- Directed by: Thomas Walton
- Written by: Thomas Walton
- Produced by: Jared Safier Thomas Walton
- Starring: Scout Taylor-Compton; Taryn Manning; Kane Hodder; Brian Anthony Wilson; Brandon Irons; Lauren Francesca; Bryce Draper;
- Cinematography: Russ Jaquith
- Edited by: George Lambriodes Navid Sanati
- Music by: Reuven Herman
- Production companies: PhilaDreams Films Safier Entertainment Stag Mountain Films
- Distributed by: Gravitas Ventures
- Release date: 2024;
- Running time: 86 minutes
- Country: United States
- Language: English

= They Turned Us Into Killers =

2024 horror film

They Turned Us Into Killers is a 2024 American horror film written and directed by Thomas Walton.
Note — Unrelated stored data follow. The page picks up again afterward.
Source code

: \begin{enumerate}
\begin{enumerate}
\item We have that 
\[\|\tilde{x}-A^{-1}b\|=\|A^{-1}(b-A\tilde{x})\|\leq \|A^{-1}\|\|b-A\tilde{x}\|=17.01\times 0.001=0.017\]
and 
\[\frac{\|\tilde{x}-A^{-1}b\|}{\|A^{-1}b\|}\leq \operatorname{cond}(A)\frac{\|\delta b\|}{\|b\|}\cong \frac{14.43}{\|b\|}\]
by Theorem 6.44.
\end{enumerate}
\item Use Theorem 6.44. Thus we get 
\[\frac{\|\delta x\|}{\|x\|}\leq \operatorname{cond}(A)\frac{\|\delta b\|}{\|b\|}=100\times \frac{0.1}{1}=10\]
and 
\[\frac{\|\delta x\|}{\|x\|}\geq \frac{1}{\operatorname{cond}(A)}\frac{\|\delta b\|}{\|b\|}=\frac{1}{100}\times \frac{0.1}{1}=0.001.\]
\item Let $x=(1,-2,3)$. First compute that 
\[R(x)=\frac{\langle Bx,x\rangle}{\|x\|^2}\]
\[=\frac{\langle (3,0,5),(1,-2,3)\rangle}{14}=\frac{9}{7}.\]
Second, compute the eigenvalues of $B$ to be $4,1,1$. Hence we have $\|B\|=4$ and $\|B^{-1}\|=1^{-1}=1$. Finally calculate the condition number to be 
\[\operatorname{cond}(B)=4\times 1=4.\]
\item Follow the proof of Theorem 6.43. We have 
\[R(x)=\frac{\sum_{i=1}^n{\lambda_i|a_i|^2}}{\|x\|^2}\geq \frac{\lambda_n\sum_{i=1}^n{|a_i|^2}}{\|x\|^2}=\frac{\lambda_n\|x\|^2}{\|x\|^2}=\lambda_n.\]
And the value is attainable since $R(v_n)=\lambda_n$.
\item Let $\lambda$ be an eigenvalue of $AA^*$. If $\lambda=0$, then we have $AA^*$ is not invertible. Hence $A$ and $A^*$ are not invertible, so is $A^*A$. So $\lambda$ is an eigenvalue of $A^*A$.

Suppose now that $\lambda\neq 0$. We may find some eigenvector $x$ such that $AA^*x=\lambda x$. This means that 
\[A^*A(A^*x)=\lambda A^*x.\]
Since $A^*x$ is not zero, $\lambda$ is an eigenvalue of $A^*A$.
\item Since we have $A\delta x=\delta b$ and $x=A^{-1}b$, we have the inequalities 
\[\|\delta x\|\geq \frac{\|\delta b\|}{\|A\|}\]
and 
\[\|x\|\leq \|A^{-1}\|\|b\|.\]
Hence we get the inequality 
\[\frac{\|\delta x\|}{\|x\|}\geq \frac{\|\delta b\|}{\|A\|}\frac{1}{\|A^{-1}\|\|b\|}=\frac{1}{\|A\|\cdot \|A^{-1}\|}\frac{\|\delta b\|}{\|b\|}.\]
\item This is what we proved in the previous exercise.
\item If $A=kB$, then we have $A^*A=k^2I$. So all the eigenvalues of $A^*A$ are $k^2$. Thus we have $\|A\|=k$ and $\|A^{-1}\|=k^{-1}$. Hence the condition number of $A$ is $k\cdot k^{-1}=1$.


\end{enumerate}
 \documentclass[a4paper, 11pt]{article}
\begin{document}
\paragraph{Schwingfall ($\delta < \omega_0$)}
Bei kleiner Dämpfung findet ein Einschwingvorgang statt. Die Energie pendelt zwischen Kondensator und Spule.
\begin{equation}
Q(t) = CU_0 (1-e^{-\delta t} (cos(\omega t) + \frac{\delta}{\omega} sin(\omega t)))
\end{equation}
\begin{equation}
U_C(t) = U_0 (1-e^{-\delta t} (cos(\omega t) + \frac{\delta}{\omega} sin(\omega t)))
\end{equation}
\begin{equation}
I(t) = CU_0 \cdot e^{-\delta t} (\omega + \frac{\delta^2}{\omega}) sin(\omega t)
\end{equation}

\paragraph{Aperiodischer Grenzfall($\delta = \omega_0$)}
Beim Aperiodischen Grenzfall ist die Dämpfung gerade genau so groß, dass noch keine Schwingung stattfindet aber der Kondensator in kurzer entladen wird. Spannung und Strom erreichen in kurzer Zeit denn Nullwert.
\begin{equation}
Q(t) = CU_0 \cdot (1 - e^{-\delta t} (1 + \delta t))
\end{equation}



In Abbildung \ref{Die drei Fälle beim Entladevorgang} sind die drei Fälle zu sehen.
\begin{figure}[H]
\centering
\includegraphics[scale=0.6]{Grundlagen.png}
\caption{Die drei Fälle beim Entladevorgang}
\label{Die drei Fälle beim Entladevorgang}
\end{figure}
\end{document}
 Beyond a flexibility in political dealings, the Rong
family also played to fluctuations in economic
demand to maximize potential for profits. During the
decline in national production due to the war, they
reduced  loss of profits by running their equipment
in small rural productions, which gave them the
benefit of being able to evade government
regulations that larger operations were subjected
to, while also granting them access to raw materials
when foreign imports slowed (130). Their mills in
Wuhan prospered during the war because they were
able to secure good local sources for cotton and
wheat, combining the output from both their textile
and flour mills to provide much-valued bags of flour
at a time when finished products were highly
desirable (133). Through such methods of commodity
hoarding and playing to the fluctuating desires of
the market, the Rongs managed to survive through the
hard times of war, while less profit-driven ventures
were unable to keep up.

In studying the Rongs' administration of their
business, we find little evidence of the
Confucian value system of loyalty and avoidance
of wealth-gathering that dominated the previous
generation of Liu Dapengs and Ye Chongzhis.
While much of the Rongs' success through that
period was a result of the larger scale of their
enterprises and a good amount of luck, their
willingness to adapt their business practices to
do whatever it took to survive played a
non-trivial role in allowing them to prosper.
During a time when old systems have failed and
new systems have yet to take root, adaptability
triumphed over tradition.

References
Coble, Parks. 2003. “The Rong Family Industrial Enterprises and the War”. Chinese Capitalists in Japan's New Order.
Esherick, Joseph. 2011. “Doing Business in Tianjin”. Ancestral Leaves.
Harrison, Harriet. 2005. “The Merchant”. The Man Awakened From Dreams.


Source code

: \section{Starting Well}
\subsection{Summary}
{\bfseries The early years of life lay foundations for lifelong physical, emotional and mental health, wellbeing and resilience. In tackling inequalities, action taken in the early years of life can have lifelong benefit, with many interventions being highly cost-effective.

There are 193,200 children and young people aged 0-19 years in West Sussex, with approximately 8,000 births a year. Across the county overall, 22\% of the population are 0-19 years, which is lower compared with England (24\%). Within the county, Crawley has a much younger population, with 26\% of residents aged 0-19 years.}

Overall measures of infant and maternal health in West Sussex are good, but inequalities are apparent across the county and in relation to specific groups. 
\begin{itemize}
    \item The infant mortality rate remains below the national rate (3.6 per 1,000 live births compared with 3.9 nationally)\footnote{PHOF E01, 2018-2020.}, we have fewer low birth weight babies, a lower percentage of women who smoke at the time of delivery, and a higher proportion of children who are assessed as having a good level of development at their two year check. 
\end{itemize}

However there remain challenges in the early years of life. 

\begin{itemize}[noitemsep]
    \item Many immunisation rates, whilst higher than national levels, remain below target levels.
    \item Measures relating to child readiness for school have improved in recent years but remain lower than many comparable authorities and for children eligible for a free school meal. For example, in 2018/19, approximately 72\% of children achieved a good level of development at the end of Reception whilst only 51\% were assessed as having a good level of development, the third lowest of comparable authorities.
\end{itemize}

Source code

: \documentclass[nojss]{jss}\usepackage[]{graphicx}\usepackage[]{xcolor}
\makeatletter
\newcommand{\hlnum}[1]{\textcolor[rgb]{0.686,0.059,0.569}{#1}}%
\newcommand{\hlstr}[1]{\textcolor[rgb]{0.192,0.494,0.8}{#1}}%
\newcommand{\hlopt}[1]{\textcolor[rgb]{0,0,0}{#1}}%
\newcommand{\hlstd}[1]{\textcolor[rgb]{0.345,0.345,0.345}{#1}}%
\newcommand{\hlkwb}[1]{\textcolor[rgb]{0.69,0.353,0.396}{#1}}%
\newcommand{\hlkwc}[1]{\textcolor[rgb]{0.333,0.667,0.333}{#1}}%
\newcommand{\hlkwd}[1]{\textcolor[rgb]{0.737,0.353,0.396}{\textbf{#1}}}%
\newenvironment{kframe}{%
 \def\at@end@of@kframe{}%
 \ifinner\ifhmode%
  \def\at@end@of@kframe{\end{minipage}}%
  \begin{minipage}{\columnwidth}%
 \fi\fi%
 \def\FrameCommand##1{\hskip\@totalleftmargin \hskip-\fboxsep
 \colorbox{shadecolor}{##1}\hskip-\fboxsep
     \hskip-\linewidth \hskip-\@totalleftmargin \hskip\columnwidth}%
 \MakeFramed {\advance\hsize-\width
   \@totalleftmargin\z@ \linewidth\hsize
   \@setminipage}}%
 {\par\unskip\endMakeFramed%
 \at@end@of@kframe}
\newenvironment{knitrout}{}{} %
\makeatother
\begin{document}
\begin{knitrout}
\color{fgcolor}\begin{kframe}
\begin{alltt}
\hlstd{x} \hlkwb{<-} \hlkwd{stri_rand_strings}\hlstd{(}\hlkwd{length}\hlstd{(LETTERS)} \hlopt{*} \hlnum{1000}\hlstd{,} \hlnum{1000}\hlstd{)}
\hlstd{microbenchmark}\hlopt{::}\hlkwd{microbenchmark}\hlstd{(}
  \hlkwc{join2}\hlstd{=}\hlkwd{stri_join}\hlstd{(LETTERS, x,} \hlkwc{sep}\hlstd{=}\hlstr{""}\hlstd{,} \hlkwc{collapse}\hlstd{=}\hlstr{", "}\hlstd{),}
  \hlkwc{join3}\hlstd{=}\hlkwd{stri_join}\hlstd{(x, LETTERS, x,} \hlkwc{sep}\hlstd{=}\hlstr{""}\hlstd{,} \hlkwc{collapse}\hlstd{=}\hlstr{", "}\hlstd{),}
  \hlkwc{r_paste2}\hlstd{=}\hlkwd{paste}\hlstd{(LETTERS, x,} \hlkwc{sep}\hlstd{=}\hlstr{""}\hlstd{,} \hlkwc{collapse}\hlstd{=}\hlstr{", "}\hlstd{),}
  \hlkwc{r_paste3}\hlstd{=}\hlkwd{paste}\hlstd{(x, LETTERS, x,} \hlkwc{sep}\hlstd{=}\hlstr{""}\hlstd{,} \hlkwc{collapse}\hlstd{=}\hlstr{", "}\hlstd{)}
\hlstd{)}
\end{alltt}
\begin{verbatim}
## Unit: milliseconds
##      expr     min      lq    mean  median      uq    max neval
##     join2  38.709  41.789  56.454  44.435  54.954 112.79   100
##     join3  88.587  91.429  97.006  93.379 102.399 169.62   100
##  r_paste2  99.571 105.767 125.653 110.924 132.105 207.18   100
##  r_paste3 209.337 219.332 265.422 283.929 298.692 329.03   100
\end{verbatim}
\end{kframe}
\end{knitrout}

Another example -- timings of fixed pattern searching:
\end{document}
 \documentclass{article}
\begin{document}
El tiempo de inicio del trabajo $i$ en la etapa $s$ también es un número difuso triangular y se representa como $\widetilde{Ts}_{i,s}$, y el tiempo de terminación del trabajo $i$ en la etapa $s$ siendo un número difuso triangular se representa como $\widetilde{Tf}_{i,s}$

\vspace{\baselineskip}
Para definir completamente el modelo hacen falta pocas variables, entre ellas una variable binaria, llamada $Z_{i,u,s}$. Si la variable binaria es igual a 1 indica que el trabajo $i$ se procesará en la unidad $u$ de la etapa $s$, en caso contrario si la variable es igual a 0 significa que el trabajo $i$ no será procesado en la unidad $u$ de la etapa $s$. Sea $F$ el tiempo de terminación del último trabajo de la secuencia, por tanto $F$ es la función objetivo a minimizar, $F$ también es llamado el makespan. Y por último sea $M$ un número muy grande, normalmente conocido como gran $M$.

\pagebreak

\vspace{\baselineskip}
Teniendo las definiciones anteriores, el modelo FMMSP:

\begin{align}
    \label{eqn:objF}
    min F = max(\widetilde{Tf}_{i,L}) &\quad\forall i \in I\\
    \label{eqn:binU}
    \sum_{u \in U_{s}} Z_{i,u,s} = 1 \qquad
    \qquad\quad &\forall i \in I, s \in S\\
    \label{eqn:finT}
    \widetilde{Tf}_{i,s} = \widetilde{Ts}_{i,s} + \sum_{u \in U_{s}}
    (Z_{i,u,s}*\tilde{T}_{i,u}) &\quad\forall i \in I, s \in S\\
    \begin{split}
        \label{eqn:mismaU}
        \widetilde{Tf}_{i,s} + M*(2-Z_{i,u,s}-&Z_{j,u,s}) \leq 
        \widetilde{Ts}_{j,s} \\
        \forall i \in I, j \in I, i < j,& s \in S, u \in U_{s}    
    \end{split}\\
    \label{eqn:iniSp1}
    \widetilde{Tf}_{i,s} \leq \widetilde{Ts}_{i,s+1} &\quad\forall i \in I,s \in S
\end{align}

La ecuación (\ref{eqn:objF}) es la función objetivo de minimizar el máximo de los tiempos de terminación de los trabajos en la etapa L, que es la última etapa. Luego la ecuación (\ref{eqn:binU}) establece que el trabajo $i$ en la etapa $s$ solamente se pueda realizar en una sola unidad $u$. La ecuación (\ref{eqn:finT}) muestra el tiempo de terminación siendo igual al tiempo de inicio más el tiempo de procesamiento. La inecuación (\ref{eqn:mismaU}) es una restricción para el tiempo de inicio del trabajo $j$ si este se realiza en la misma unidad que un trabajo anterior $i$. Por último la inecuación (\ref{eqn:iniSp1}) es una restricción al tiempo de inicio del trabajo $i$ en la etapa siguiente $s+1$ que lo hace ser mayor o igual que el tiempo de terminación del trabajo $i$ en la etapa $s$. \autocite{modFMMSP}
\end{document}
The film tells the story of a young woman who is driven to suicide by an abusive boyfriend, and her best friend who sets out to avenge her death.

== Cast ==
- Scout Taylor-Compton as Star
- Taryn Manning as Macie
- Kane Hodder as Beau Sr.
- Brian Anthony Wilson as Zion
- Brandon Irons as Travis
- Lauren Francesca as Karma
- Bryce Draper as BJ

== Release ==
In, 2024 the film was released on VOD platforms and Blu-ray.

== Reception ==
===Critical response===
Tyler Doupe' of Dread Central wrote, "All in all, I get the impression that Walton’s heart was in the right place. And I think that’s commendable. But the execution leaves much to be desired."